Britain considers tough curbs on EU migration

LONDON • Britain is considering measures to restrict immigration for all but the highest-skilled European Union workers, a leaked government document said, plans some companies called alarming and an opposition lawmaker described as "plainly cruel".

Large flows of migrants from the EU were one of the reasons some Britons said they voted to leave the bloc in a referendum last year, with one of the Brexit campaign's main slogans saying Britain should "take back control".

But companies, especially those in the catering, social care and retail industries which depend on the steady stream of workers from abroad, say they fear a restrictive immigration policy after Brexit will mean they cannot hire the staff they need.

In the document, which was leaked to The Guardian newspaper and marked "draft - official sensitive", the interior ministry said Britain was changing its focus to make sure, where possible, British companies take on British workers rather than migrants.
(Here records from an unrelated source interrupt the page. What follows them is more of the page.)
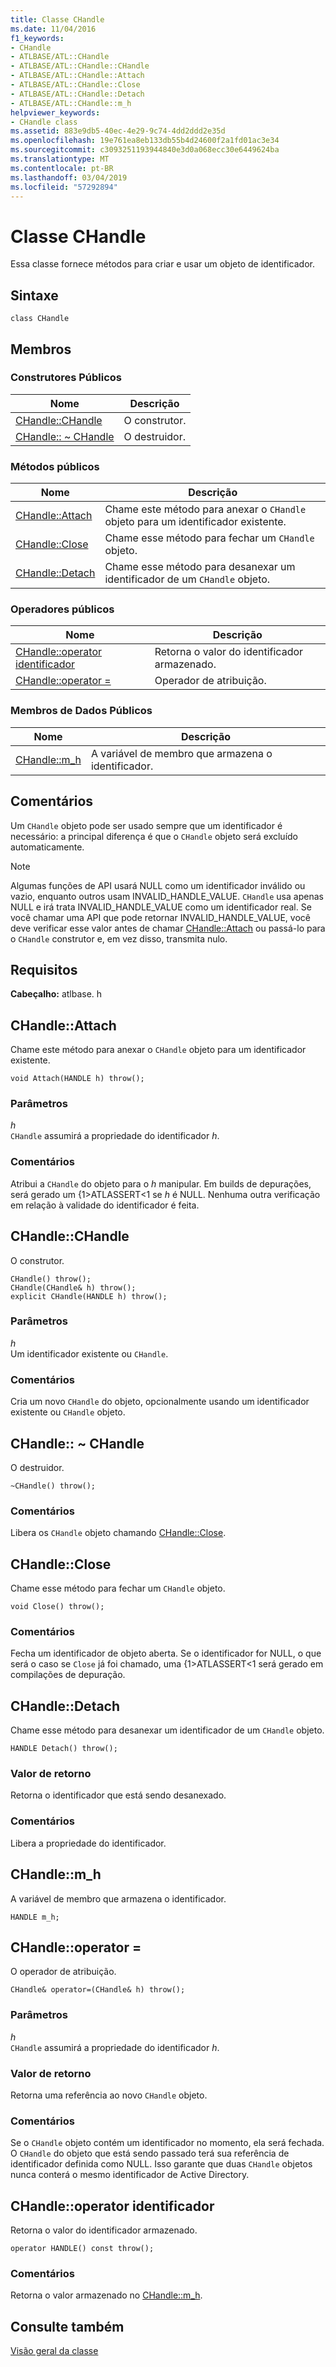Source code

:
```yaml
---
title: Classe CHandle
ms.date: 11/04/2016
f1_keywords:
- CHandle
- ATLBASE/ATL::CHandle
- ATLBASE/ATL::CHandle::CHandle
- ATLBASE/ATL::CHandle::Attach
- ATLBASE/ATL::CHandle::Close
- ATLBASE/ATL::CHandle::Detach
- ATLBASE/ATL::CHandle::m_h
helpviewer_keywords:
- CHandle class
ms.assetid: 883e9db5-40ec-4e29-9c74-4dd2ddd2e35d
ms.openlocfilehash: 19e761ea8eb133db55b4d24600f2a1fd01ac3e34
ms.sourcegitcommit: c3093251193944840e3d0a068ecc30e6449624ba
ms.translationtype: MT
ms.contentlocale: pt-BR
ms.lasthandoff: 03/04/2019
ms.locfileid: "57292894"
---
```

# <a name="chandle-class"></a>Classe CHandle

Essa classe fornece métodos para criar e usar um objeto de identificador.

## <a name="syntax"></a>Sintaxe

```
class CHandle
```

## <a name="members"></a>Membros

### <a name="public-constructors"></a>Construtores Públicos

|Nome|Descrição|
|----------|-----------------|
|[CHandle::CHandle](#chandle)|O construtor.|
|[CHandle:: ~ CHandle](#dtor)|O destruidor.|

### <a name="public-methods"></a>Métodos públicos

|Nome|Descrição|
|----------|-----------------|
|[CHandle::Attach](#attach)|Chame este método para anexar o `CHandle` objeto para um identificador existente.|
|[CHandle::Close](#close)|Chame esse método para fechar um `CHandle` objeto.|
|[CHandle::Detach](#detach)|Chame esse método para desanexar um identificador de um `CHandle` objeto.|

### <a name="public-operators"></a>Operadores públicos

|Nome|Descrição|
|----------|-----------------|
|[CHandle::operator identificador](#operator_handle)|Retorna o valor do identificador armazenado.|
|[CHandle::operator =](#operator_eq)|Operador de atribuição.|

### <a name="public-data-members"></a>Membros de Dados Públicos

|Nome|Descrição|
|----------|-----------------|
|[CHandle::m_h](#m_h)|A variável de membro que armazena o identificador.|

## <a name="remarks"></a>Comentários

Um `CHandle` objeto pode ser usado sempre que um identificador é necessário: a principal diferença é que o `CHandle` objeto será excluído automaticamente.

> [!NOTE]
>  Algumas funções de API usará NULL como um identificador inválido ou vazio, enquanto outros usam INVALID_HANDLE_VALUE. `CHandle` usa apenas NULL e irá trata INVALID_HANDLE_VALUE como um identificador real. Se você chamar uma API que pode retornar INVALID_HANDLE_VALUE, você deve verificar esse valor antes de chamar [CHandle::Attach](#attach) ou passá-lo para o `CHandle` construtor e, em vez disso, transmita nulo.

## <a name="requirements"></a>Requisitos

**Cabeçalho:** atlbase. h

##  <a name="attach"></a>  CHandle::Attach

Chame este método para anexar o `CHandle` objeto para um identificador existente.

```
void Attach(HANDLE h) throw();
```

### <a name="parameters"></a>Parâmetros

*h*<br/>
`CHandle` assumirá a propriedade do identificador *h*.

### <a name="remarks"></a>Comentários

Atribui a `CHandle` do objeto para o *h* manipular. Em builds de depurações, será gerado um {1&gt;ATLASSERT&lt;1 se *h* é NULL. Nenhuma outra verificação em relação à validade do identificador é feita.

##  <a name="chandle"></a>  CHandle::CHandle

O construtor.

```
CHandle() throw();
CHandle(CHandle& h) throw();
explicit CHandle(HANDLE h) throw();
```

### <a name="parameters"></a>Parâmetros

*h*<br/>
Um identificador existente ou `CHandle`.

### <a name="remarks"></a>Comentários

Cria um novo `CHandle` do objeto, opcionalmente usando um identificador existente ou `CHandle` objeto.

##  <a name="dtor"></a>  CHandle:: ~ CHandle

O destruidor.

```
~CHandle() throw();
```

### <a name="remarks"></a>Comentários

Libera os `CHandle` objeto chamando [CHandle::Close](#close).

##  <a name="close"></a>  CHandle::Close

Chame esse método para fechar um `CHandle` objeto.

```
void Close() throw();
```

### <a name="remarks"></a>Comentários

Fecha um identificador de objeto aberta. Se o identificador for NULL, o que será o caso se `Close` já foi chamado, uma {1&gt;ATLASSERT&lt;1 será gerado em compilações de depuração.

##  <a name="detach"></a>  CHandle::Detach

Chame esse método para desanexar um identificador de um `CHandle` objeto.

```
HANDLE Detach() throw();
```

### <a name="return-value"></a>Valor de retorno

Retorna o identificador que está sendo desanexado.

### <a name="remarks"></a>Comentários

Libera a propriedade do identificador.

##  <a name="m_h"></a>  CHandle::m_h

A variável de membro que armazena o identificador.

```
HANDLE m_h;
```

##  <a name="operator_eq"></a>  CHandle::operator =

O operador de atribuição.

```
CHandle& operator=(CHandle& h) throw();
```

### <a name="parameters"></a>Parâmetros

*h*<br/>
`CHandle` assumirá a propriedade do identificador *h*.

### <a name="return-value"></a>Valor de retorno

Retorna uma referência ao novo `CHandle` objeto.

### <a name="remarks"></a>Comentários

Se o `CHandle` objeto contém um identificador no momento, ela será fechada. O `CHandle` do objeto que está sendo passado terá sua referência de identificador definida como NULL. Isso garante que duas `CHandle` objetos nunca conterá o mesmo identificador de Active Directory.

##  <a name="operator_handle"></a>  CHandle::operator identificador

Retorna o valor do identificador armazenado.

```
operator HANDLE() const throw();
```

### <a name="remarks"></a>Comentários

Retorna o valor armazenado no [CHandle::m_h](#m_h).

## <a name="see-also"></a>Consulte também

[Visão geral da classe](../../atl/atl-class-overview.md)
A spokesman for the government said it did not comment on leaked draft documents.

The document described the proposals as "a platform for discussion" and The Guardian said it had not been agreed with Prime Minister Theresa May's top team of ministers, who are divided as to the best way to control immigration.

It proposes that while highly- skilled workers could get a work permit lasting three to five years, those who are lower-skilled may be allowed to work in Britain for only two years in order to limit the number "of EU citizens able to come to the UK".

The changes would be introduced over time, and the government could place tough new restrictions on EU citizens' rights to bring in family members, it said.